Prior to closing, the title company will work diligently to research the property to ensure that none of these issues exist. They may comb through centuries’ worth of records in the process, so they can say with confidence that the property you are purchasing is free and clear and able to be transferred.
Of course, this search isn’t always perfect.
There are instances where title issues are missed until it’s too late. These could be the result of spousal or inheritance claims, judgments against the property, fraud or forgery, tax liens, incorrect records, unrecorded easements, and more. That is where a title insurance policy comes into play.
Who Title Insurance Protects
Title insurance is designed to protect the lender and/or the buyer from any disputes that may arise during or following the sale of a property and the transfer of its title. If any part of the title transfer is found to have a defect after the fact, title insurance will kick in to cover expenses involved, whether they are related to additional research or litigation.
There are two different types of title insurance that you should consider:
- Lender’s insurance
- Owner’s insurance
The former is required by most lenders, though the buyer is usually the one to foot the bill for the policy. As the name implies, lender’s title insurance will protect the lender in the case of title issues that threaten the property’s loan (and therefore, the lender’s investment).

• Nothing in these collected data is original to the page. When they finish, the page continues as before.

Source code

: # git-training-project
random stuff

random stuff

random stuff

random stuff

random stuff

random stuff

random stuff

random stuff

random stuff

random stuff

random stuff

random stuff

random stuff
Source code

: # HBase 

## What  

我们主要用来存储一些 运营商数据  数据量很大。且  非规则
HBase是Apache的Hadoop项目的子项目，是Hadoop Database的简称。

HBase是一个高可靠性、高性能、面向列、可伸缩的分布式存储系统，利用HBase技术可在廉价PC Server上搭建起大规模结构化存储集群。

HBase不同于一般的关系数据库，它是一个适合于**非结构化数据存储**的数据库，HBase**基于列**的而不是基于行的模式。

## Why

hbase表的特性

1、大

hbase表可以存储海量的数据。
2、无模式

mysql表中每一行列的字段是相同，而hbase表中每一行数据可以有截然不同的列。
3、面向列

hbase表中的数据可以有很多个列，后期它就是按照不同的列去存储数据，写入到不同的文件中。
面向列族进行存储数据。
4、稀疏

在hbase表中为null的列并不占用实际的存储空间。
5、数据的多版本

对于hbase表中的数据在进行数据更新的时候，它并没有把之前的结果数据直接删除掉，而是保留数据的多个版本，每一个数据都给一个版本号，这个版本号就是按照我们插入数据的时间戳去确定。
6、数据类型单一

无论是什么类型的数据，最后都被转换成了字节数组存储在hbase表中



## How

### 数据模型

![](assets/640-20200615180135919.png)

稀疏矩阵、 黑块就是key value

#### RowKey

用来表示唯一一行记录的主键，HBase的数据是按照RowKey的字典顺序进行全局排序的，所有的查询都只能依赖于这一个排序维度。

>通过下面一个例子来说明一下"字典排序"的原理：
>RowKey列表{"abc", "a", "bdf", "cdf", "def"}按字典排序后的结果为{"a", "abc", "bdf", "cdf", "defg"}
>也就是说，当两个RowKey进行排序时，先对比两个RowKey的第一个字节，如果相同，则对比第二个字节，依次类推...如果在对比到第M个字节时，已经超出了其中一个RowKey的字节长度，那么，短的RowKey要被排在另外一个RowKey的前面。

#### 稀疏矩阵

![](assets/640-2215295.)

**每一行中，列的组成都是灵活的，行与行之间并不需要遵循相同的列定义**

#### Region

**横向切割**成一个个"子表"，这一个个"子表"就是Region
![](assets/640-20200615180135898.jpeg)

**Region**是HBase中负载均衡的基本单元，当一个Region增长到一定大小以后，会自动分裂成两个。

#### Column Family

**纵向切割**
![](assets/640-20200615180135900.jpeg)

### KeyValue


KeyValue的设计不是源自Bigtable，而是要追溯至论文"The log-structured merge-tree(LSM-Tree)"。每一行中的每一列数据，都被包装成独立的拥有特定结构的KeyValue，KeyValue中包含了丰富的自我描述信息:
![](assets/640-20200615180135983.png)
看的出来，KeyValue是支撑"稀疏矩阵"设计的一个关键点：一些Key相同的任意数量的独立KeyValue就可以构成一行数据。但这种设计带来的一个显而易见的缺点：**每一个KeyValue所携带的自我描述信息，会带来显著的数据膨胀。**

Owner’s insurance, on the other hand, will protect the buyer from title concerns that threaten their stake in the property. Let’s say an issue were to arise years down the line, or someone were to claim ownership of the property; the lender’s policy would still protect the mortgage balance owed, but it wouldn’t protect you as the owner or any equity (including the original down payment) that you may have built up over the years. That’s where an owner’s policy would step in.
While only a lender’s policy is required at closing, it’s usually a very wise decision to also purchase an owner’s title insurance policy at the same time, just to be safe.
Who Pays for It
In the vast majority of cases, a buyer is responsible for covering the purchase of a lender’s title insurance policy. This coverage protects their chosen lender, and the total cost of the policy is added to the buyer’s overall closing costs.

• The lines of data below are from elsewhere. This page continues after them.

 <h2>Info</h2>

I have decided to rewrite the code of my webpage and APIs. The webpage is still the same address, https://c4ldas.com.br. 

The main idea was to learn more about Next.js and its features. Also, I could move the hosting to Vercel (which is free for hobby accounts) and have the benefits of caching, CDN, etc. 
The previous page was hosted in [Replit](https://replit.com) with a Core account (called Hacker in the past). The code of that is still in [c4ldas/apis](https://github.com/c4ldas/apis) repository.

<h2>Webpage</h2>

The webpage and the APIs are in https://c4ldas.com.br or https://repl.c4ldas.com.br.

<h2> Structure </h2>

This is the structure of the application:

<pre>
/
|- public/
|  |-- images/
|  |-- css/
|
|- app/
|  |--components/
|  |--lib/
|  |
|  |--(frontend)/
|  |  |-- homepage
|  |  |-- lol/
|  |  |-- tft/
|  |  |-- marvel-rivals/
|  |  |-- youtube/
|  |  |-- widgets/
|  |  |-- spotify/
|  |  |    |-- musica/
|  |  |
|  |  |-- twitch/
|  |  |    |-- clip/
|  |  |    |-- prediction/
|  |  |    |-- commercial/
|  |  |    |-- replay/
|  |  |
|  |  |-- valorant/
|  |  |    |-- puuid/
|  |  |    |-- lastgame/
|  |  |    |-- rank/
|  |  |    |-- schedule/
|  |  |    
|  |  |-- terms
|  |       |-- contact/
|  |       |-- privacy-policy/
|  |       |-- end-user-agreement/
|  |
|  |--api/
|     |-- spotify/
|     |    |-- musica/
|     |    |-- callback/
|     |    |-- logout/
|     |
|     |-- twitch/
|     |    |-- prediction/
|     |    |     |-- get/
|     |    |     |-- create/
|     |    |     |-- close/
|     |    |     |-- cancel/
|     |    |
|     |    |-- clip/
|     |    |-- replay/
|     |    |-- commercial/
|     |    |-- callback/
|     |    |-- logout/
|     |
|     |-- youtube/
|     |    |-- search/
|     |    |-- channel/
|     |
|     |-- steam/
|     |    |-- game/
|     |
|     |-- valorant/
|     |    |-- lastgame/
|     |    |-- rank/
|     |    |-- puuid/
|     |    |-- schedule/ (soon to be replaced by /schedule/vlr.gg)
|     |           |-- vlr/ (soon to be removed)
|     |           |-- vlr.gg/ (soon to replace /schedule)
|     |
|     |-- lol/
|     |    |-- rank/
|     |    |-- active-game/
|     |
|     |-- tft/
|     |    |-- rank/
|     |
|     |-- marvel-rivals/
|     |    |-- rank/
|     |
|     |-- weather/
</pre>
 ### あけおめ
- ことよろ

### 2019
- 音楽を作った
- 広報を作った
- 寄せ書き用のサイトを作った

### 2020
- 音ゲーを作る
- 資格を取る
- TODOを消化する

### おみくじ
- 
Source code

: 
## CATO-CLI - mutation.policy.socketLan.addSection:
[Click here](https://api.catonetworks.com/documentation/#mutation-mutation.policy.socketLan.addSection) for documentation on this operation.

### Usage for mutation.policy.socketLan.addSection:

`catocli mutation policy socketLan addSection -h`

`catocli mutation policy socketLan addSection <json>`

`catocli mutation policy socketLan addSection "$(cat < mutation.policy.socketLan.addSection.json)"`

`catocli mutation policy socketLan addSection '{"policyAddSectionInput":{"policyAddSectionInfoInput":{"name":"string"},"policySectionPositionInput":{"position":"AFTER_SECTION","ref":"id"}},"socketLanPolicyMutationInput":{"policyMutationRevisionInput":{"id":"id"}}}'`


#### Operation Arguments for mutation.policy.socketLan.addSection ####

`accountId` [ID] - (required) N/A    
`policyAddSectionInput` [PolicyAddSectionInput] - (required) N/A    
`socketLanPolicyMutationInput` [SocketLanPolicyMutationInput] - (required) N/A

In many cases, the buyer will be responsible for purchasing an owner’s policy. Buyers may also request that the seller purchase a title insurance policy on their behalf, as part of the property deal. If this is agreed, the buyer will most often purchase the policy themselves — along with the lender’s policy — and then be reimbursed by the seller at closing.
Why is Title Insurance Important?
A fair amount of research is involved in the title transfer process, to ensure that there are no disputes, such as those regarding the true ownership of the property. No matter how diligent the title company and its attorneys are, though, disputes may still arise.

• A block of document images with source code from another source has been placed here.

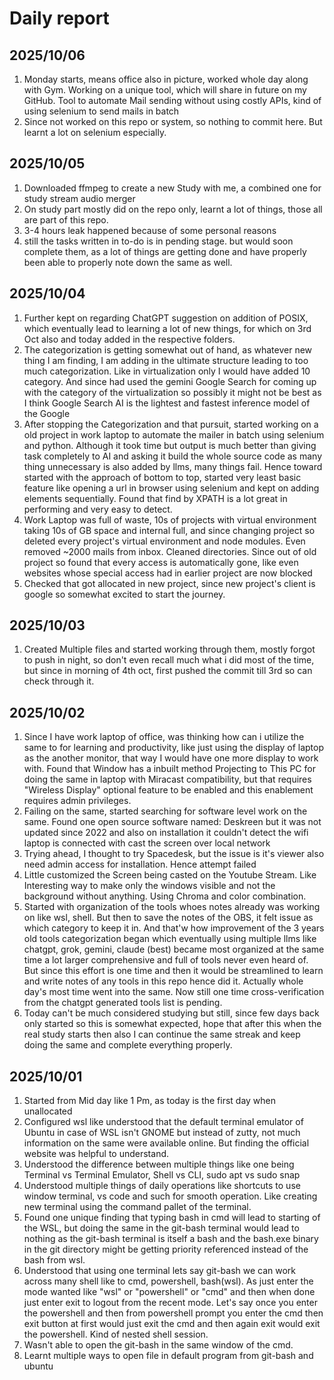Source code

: # Daily report

## 2025/10/06

1. Monday starts, means office also in picture, worked whole day along with Gym. Working on a unique tool, which will share in future on my GitHub. Tool to automate Mail sending without using costly APIs, kind of using selenium to send mails in batch
2. Since not worked on this repo or system, so nothing to commit here. But learnt a lot on selenium especially. 

## 2025/10/05

1. Downloaded ffmpeg to create a new Study with me, a combined one for study stream audio merger
2. On study part mostly did on the repo only, learnt a lot of things, those all are part of this repo.
3. 3-4 hours leak happened because of some personal reasons
4. still the tasks written in to-do is in pending stage. but would soon complete them, as a lot of things are getting done and have properly been able to properly note down the same as well.

## 2025/10/04

1. Further kept on regarding ChatGPT suggestion on addition of POSIX, which eventually lead to learning a lot of new things, for which on 3rd Oct also and today added in the respective folders.
2. The categorization is getting somewhat out of hand, as whatever new thing I am finding, I am adding in the ultimate structure leading to too much categorization. Like in virtualization only I would have added 10 category. And since had used the gemini Google Search for coming up with the category of the virtualization so possibly it might not be best as I think Google Search AI is the lightest and fastest inference model of the Google
3. After stopping the Categorization and that pursuit, started working on a old project in work laptop to automate the mailer in batch using selenium and python. Although it took time but output is much better than giving task completely to AI and asking it build the whole source code as many thing unnecessary is also added by llms, many things fail. Hence toward started with the approach of bottom to top, started very least basic feature like opening a url in browser using selenium and kept on adding elements sequentially. Found that find by XPATH is a lot great in performing and very easy to detect.
4. Work Laptop was full of waste, 10s of projects with virtual environment taking 10s of GB space and internal full, and since changing project so deleted every project's virtual environment and node modules. Even removed ~2000 mails from inbox. Cleaned directories. Since out of old project so found that every access is automatically gone, like even websites whose special access had in earlier project are now blocked
5. Checked that got allocated in new project, since new project's client is google so somewhat excited to start the journey.  

## 2025/10/03

1. Created Multiple files and started working through them, mostly forgot to push in night, so don't even recall much what i did most of the time, but since in morning of 4th oct, first pushed the commit till 3rd so can check through it. 

## 2025/10/02

1. Since I have work laptop of office, was thinking how can i utilize the same to for learning and productivity, like just using the display of laptop as the another monitor, that way I would have one more display to work with. Found that Window has a inbuilt method Projecting to This PC for doing the same in laptop with Miracast compatibility, but that requires "Wireless Display" optional feature to be enabled and this enablement requires admin privileges. 
2. Failing on the same, started searching for software level work on the same. Found one open source software named: Deskreen but it was not updated since 2022 and also on installation it couldn't detect the wifi laptop is connected with cast the screen over local network
3. Trying ahead, I thought to try Spacedesk, but the issue is it's viewer also need admin access for installation. Hence attempt failed
4. Little customized the Screen being casted on the Youtube Stream. Like Interesting way to make only the windows visible and not the background without anything. Using Chroma and color combination.  
5. Started with organization of the tools whoes notes already was working on like wsl, shell. But then to save the notes of the OBS, it felt issue as which category to keep it in. And that'w how improvement of the 3 years old tools categorization began which eventually using multiple llms like chatgpt, grok, gemini, claude (best) became most organized at the same time a lot larger comprehensive and full of tools never even heard of. But since this effort is one time and then it would be streamlined to learn and write notes of any tools in this repo hence did it. Actually whole day's most time went into the same. Now still one time cross-verification from the chatgpt generated tools list is pending.  
6. Today can't be much considered studying but still, since few days back only started so this is somewhat expected, hope that after this when the real study starts then also I can continue the same streak and keep doing the same and complete everything properly. 

## 2025/10/01

1. Started from Mid day like 1 Pm, as today is the first day when unallocated
2. Configured wsl like understood that the default terminal emulator of Ubuntu in case of WSL isn't GNOME but instead of zutty, not much information on the same were available online. But finding the official website was helpful to understand.
3. Understood the difference between multiple things like one being Terminal vs Terminal Emulator, Shell vs CLI, sudo apt vs sudo snap
4. Understood multiple things of daily operations like shortcuts to use window terminal, vs code and such for smooth operation. Like creating new terminal using the command pallet of the terminal.
5. Found one unique finding that typing bash in cmd will lead to starting of the WSL, but doing the same in the git-bash terminal would lead to nothing as the git-bash terminal is itself a bash and the bash.exe binary in the git directory might be getting priority referenced instead of the bash from wsl.
6. Understood that using one terminal lets say git-bash we can work across many shell like to cmd, powershell, bash(wsl). As just enter the mode wanted like "wsl" or "powershell" or "cmd" and then when done just enter exit to logout from the recent mode. Let's say once you enter the powershell and then from powershell prompt you enter the cmd then exit button at first would just exit the cmd and then again exit would exit the powershell. Kind of nested shell session.
7. Wasn't able to open the git-bash in the same window of the cmd.
8. Learnt multiple ways to open file in default program from git-bash and ubuntu

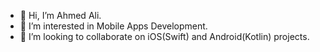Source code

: - 👋 Hi, I’m Ahmed Ali.
- 👀 I’m interested in Mobile Apps Development.
- 💞️ I’m looking to collaborate on iOS(Swift) and Android(Kotlin) projects.

<!---
meetAhmed/meetAhmed is a ✨ special ✨ repository because its `README.md` (this file) appears on your GitHub profile.
You can click the Preview link to take a look at your changes.
--->
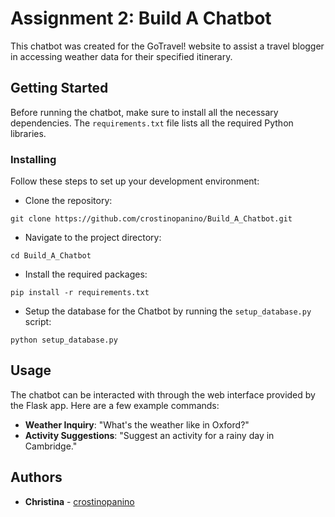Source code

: # Assignment 2: Build A Chatbot 

This chatbot was created for the GoTravel! website to assist a travel blogger in accessing weather data for their specified itinerary.

## Getting Started

Before running the chatbot, make sure to install all the necessary dependencies. The `requirements.txt` file lists all the required Python libraries.
### Installing

Follow these steps to set up your development environment:
- Clone the repository:

`git clone https://github.com/crostinopanino/Build_A_Chatbot.git`

- Navigate to the project directory:

`cd Build_A_Chatbot`

- Install the required packages:

`pip install -r requirements.txt`

- Setup the database for the Chatbot by running the `setup_database.py` script:

`python setup_database.py`

## Usage

The chatbot can be interacted with through the web interface provided by the Flask app. Here are a few example commands:

- **Weather Inquiry**: "What's the weather like in Oxford?"
- **Activity Suggestions**: "Suggest an activity for a rainy day in Cambridge."

## Authors

* **Christina** - [crostinopanino](https://github.com/crostinopanino)
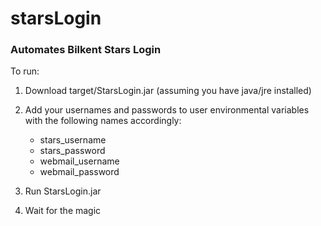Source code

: # starsLogin
### Automates Bilkent Stars Login

To run:
1. Download target/StarsLogin.jar (assuming you have java/jre installed)
2. Add your usernames and passwords to user environmental variables with the following names accordingly:
   - stars_username
   - stars_password
   - webmail_username
   - webmail_password

3. Run StarsLogin.jar
4. Wait for the magic
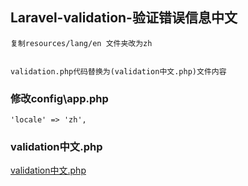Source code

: ## Laravel-validation-验证错误信息中文
    复制resources/lang/en 文件夹改为zh
    
    
    validation.php代码替换为(validation中文.php)文件内容
### 修改config\app.php
    'locale' => 'zh',

### validation中文.php
[validation中文.php](https://github.com/binbinmax/Laravel-validation-/blob/master/validation%E4%B8%AD%E6%96%87.php)<br />

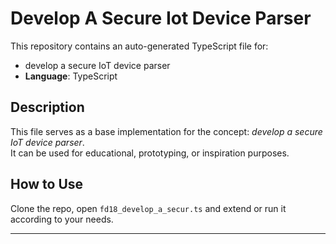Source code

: # Develop A Secure Iot Device Parser

This repository contains an auto-generated TypeScript file for:

- develop a secure IoT device parser
- **Language**: TypeScript

## Description

This file serves as a base implementation for the concept: *develop a secure IoT device parser*.  
It can be used for educational, prototyping, or inspiration purposes.

## How to Use

Clone the repo, open `fd18_develop_a_secur.ts` and extend or run it according to your needs.

---


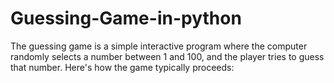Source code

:# Guessing-Game-in-python
The guessing game is a simple interactive program where the computer randomly selects a number between 1 and 100, and the player tries to guess that number. Here's how the game typically proceeds:
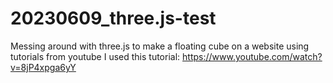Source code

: # 20230609_three.js-test
Messing around with three.js to make a floating cube on a website using tutorials from youtube
I used this tutorial: https://www.youtube.com/watch?v=8jP4xpga6yY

In order for a sale and title transfer to be successful, said title needs to be considered clear. This means it needs to be free of:
- Back taxes
- Liens on the property
- Conflicting claims to the property (due to inheritance)
If any of these are present, the title search should find them ahead of time… at least, that’s the plan. However, if any of these situations are present but get missed prior to the closing of the sale, it could cause serious problems for the new owner in the future.
Why You Need Title Insurance
Let’s say you buy a home. You make an offer, which is accepted, and get approved for your mortgage loan. The sellers, who inherited the property from their late father, sign over the title on closing day. You walk away with the keys and live happily ever after in your dream home.
Except that six months later, the county comes knocking with a hefty, unpaid tax bill. Turns out that the original owner had been accumulating back taxes for years, and the county would very much like to collect on that debt from the owner of the home… you.
If you didn’t have title insurance, this debt would fall in your lap, even if the title company claimed that there were no tax liens on the property at closing. If you did pay for title insurance, though, the company will step in to protect your (and your lender’s) interests in the litigation that follows.
This could save you tens of thousands of dollars, or even be the difference between keeping and losing your dream home.
What If I Pay Cash — Do I Still Need Title Insurance?
If you buy a home or property in cash, you do not need to purchase a lender’s title policy, as you aren’t actually dealing with a lender. However, it may still be a wise idea to purchase an owner’s title policy.
While it’s unlikely that issues with your title will arise in the years to come, it can certainly happen. Whether you pay in cash or not, your investment and all stake in the property are at risk if you do not have an owner’s title policy. This coverage can protect you and cover expenses related to title defects, saving you and your family from hefty expenses and heartbreak.
When buying a home, there are so many added costs involved. You may be tempted to skip a few items in order to save a buck, but don’t let title insurance be one of them — this coverage could wind up protecting you from an error decades in the making.